9. Hukuk Dairesi 2017/12693 E. , 2018/4651 K.
"İçtihat Metni"MAHKEMESİ :İŞ MAHKEMESİ
BİRLEŞEN DOSYA :... 5. İŞ MAHKEMESİNİN 2014/181 ESAS - 2014/179 KARAR SAYILI DAVA DOSYASI
DAVA : Davacı, asıl dava ve birleşen davada ihbar tazminatı, kıdem tazminatı ile yıllık izin ücreti, ücret alacağı, fazla mesai ücreti, hafta tatili ücreti, ulusal bayram ve genel tatil ücreti alacaklarının ödetilmesine karar verilmesini istemiştir
Yerel mahkemece, asıl dava ve birleşen davanın kısmen kabulüne karar verilmiştir.

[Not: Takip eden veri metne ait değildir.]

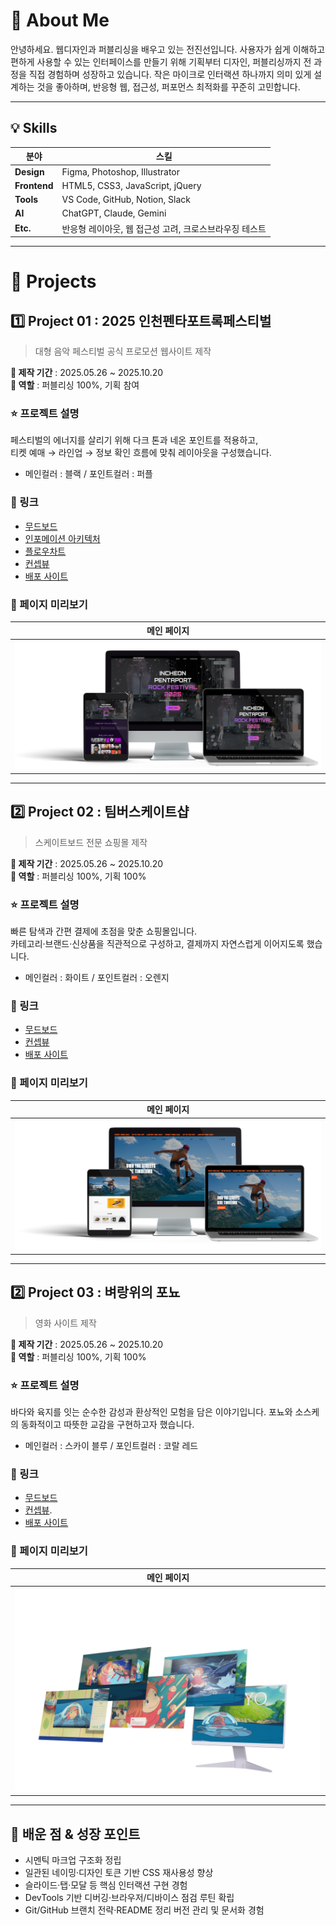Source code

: # 👋 About Me
안녕하세요. 웹디자인과 퍼블리싱을 배우고 있는 전진선입니다.
사용자가 쉽게 이해하고 편하게 사용할 수 있는 인터페이스를 만들기 위해
기획부터 디자인, 퍼블리싱까지 전 과정을 직접 경험하며 성장하고 있습니다.
작은 마이크로 인터랙션 하나까지 의미 있게 설계하는 것을 좋아하며,
반응형 웹, 접근성, 퍼포먼스 최적화를 꾸준히 고민합니다.

---

## 💡 Skills

| 분야 | 스킬 |
|-----|------|
| **Design** | Figma, Photoshop, Illustrator |
| **Frontend** | HTML5, CSS3, JavaScript, jQuery |
| **Tools** | VS Code, GitHub, Notion, Slack |
| **AI** | ChatGPT, Claude, Gemini |
| **Etc.** | 반응형 레이아웃, 웹 접근성 고려, 크로스브라우징 테스트 |

---

# 💼 Projects

## 1️⃣ Project 01 : 2025 인천펜타포트록페스티벌
> 대형 음악 페스티벌 공식 프로모션 웹사이트 제작

**📆 제작 기간** : 2025.05.26 ~ 2025.10.20  
**🧑 역할** : 퍼블리싱 100%, 기획 참여  

### ⭐ 프로젝트 설명
페스티벌의 에너지를 살리기 위해 다크 톤과 네온 포인트를 적용하고,  
티켓 예매 → 라인업 → 정보 확인 흐름에 맞춰 레이아웃을 구성했습니다.

- 메인컬러 : 블랙 / 포인트컬러 : 퍼플  

### 🚀 링크
- [무드보드](https://www.figma.com/proto/UJYk4FPG0nr5SFCJ2IBJZG/%EC%9D%B8%EC%B2%9C%ED%8E%9C%ED%83%80%ED%8F%AC%ED%8A%B8%EB%9D%BD%ED%8E%98%EC%8A%A4%ED%8B%B0%EB%B2%8C2025-%ED%94%84%EB%A1%9C%EC%A0%9D%ED%8A%B8?node-id=1-7&t=l3x592lyGHpiySqb-1&scaling=min-zoom&content-scaling=fixed&page-id=0%3A1)
- [인포메이션 아키텍처](https://www.figma.com/proto/UJYk4FPG0nr5SFCJ2IBJZG/%EC%9D%B8%EC%B2%9C%ED%8E%9C%ED%83%80%ED%8F%AC%ED%8A%B8%EB%9D%BD%ED%8E%98%EC%8A%A4%ED%8B%B0%EB%B2%8C2025-%ED%94%84%EB%A1%9C%EC%A0%9D%ED%8A%B8?node-id=18-31&t=FoPz2HPLM04DQ6yD-1&scaling=min-zoom&content-scaling=fixed&page-id=1%3A2)
- [플로우차트](https://www.figma.com/proto/UJYk4FPG0nr5SFCJ2IBJZG/%EC%9D%B8%EC%B2%9C%ED%8E%9C%ED%83%80%ED%8F%AC%ED%8A%B8%EB%9D%BD%ED%8E%98%EC%8A%A4%ED%8B%B0%EB%B2%8C2025-%ED%94%84%EB%A1%9C%EC%A0%9D%ED%8A%B8?node-id=151-464&t=UTcLucvxO7J2cE0b-1&scaling=min-zoom&content-scaling=fixed&page-id=1%3A4)
- [컨셉뷰](https://www.figma.com/proto/7YxhjEPt015kOoBf2rxosN/%EC%BB%A8%EC%85%89%EB%B7%B0?node-id=107-318&t=albQbGwGXot4ResD-1)
- [배포 사이트](https://jinseony25.github.io/portfolio2025/project001)

### 👀 페이지 미리보기
| 메인 페이지|
|-----|
| ![메인](project001/mock1.png)| 

---

## 2️⃣ Project 02 : 팀버스케이트샵
> 스케이트보드 전문 쇼핑몰 제작

**📆 제작 기간** : 2025.05.26 ~ 2025.10.20   
**🧑 역할** : 퍼블리싱 100%, 기획 100%

### ⭐ 프로젝트 설명
빠른 탐색과 간편 결제에 초점을 맞춘 쇼핑몰입니다.  
카테고리·브랜드·신상품을 직관적으로 구성하고, 결제까지 자연스럽게 이어지도록 했습니다.

- 메인컬러 : 화이트 / 포인트컬러 : 오렌지  

### 🚀 링크
- [무드보드](https://www.figma.com/proto/TSghEgF1Ed5aCHkgVIzAxH/%ED%8C%80%EB%B2%84%EC%83%B5-%ED%94%84%EB%A1%9C%EC%A0%9D%ED%8A%B8?node-id=10-2&t=dBhuqklmzDCVMapE-1&scaling=min-zoom&content-scaling=fixed&page-id=0%3A1)
- [컨셉뷰](https://www.figma.com/proto/TSghEgF1Ed5aCHkgVIzAxH/%ED%8C%80%EB%B2%84%EC%83%B5-%ED%94%84%EB%A1%9C%EC%A0%9D%ED%8A%B8?node-id=679-2&t=He9FICvCOsKyqrNA-1&scaling=min-zoom&content-scaling=fixed&page-id=572%3A2)
- [배포 사이트](https://jinseony25.github.io/portfolio2025/project002)

### 👀 페이지 미리보기
| 메인 페이지 | 
|------------|
| ![메인](https://github.com/jinseony25/portfolio2025/blob/main/project002/mock.png)| 

---

## 2️⃣ Project 03 : 벼랑위의 포뇨
> 영화 사이트 제작

**📆 제작 기간** : 2025.05.26 ~ 2025.10.20   
**🧑 역할** : 퍼블리싱 100%, 기획 100%

### ⭐ 프로젝트 설명
바다와 육지를 잇는 순수한 감성과 환상적인 모험을 담은 이야기입니다.
포뇨와 소스케의 동화적이고 따뜻한 교감을 구현하고자 했습니다.

- 메인컬러 : 스카이 블루 / 포인트컬러 : 코랄 레드  

### 🚀 링크
- [무드보드](https://www.figma.com/proto/sAnzYFwM4yxtCVOSkZIrWn/%EB%B2%BC%EB%9E%91%EC%9C%84%EC%9D%98%ED%8F%AC%EB%87%A8?node-id=121-3&t=ylxB9kWPGxPd3ikS-1&scaling=min-zoom&content-scaling=fixed&page-id=119%3A2)
- [컨셉뷰](https://www.figma.com/proto/sAnzYFwM4yxtCVOSkZIrWn/%EB%B2%BC%EB%9E%91%EC%9C%84%EC%9D%98%ED%8F%AC%EB%87%A8?node-id=72-7&t=JAHieb1sZbfvjKGB-1&scaling=min-zoom&content-scaling=fixed&page-id=72%3A5).
- [배포 사이트](https://jinseony25.github.io/portfolio2025/project003)

### 👀 페이지 미리보기
| 메인 페이지 | 
|------------|
| ![메인](project003/mockup/mock4.png)| 

---

## 🎯 배운 점 & 성장 포인트
- 시멘틱 마크업 구조화 정립  
- 일관된 네이밍·디자인 토큰 기반 CSS 재사용성 향상  
- 슬라이드·탭·모달 등 핵심 인터랙션 구현 경험  
- DevTools 기반 디버깅·브라우저/디바이스 점검 루틴 확립  
- Git/GitHub 브랜치 전략·README 정리 버전 관리 및 문서화 경험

Hüküm süresi içinde birleşen dava davalısı .... avukatı tarafından temyiz edilmiş olmakla, dava dosyası için Tetkik Hakimi tarafından düzenlenen rapor dinlendikten sonra dosya incelendi, gereği konuşulup düşünüldü:
Y A R G I T A Y K A R A R I
A) Davacı isteminin özeti:
Davacı vekili, davalı işyerinin ekonomik darboğaza girmesi sonucunda iflasın ertelenmesinin istendiğini, işyeri faaliyetlerinin durdurulup kayyuma devredildiğini, davacının iş aktinin davalı tarafından feshedildiğini, bir kısım işçilik alacaklarının ödenmediğini ileri sürerek ihbar tazminatı, ücret, fazla mesai ücreti, ulusal bayram genel tatil ücreti alacaklarını istemiştir.
B)Davalı cevabının özeti:
Davalı ... Şirketi vekili, müvekkili ile diğer davalı arasında asıl-alt işveren ilişkisi bulunmadığını, gerek İş Kanunu"na gerek Maden Yasası Ek 7. maddesine göre müvekkilinin sorumluluğu bulunmadığını, davacının müvekkili nezdinde çalışmadığını, müvekkiline sözleşme ile yapılan üretimin anahtar teslimi olduğunusahadaki işyerinin SGK"da diğer davalı adına kayıtlı bulunduğunu, iddia ve taleplerin yersiz olduğunu savunarak davanın reddini istemiştir.
Davalı... Şirketi, davaya cevap dilekçesi vermemiştir.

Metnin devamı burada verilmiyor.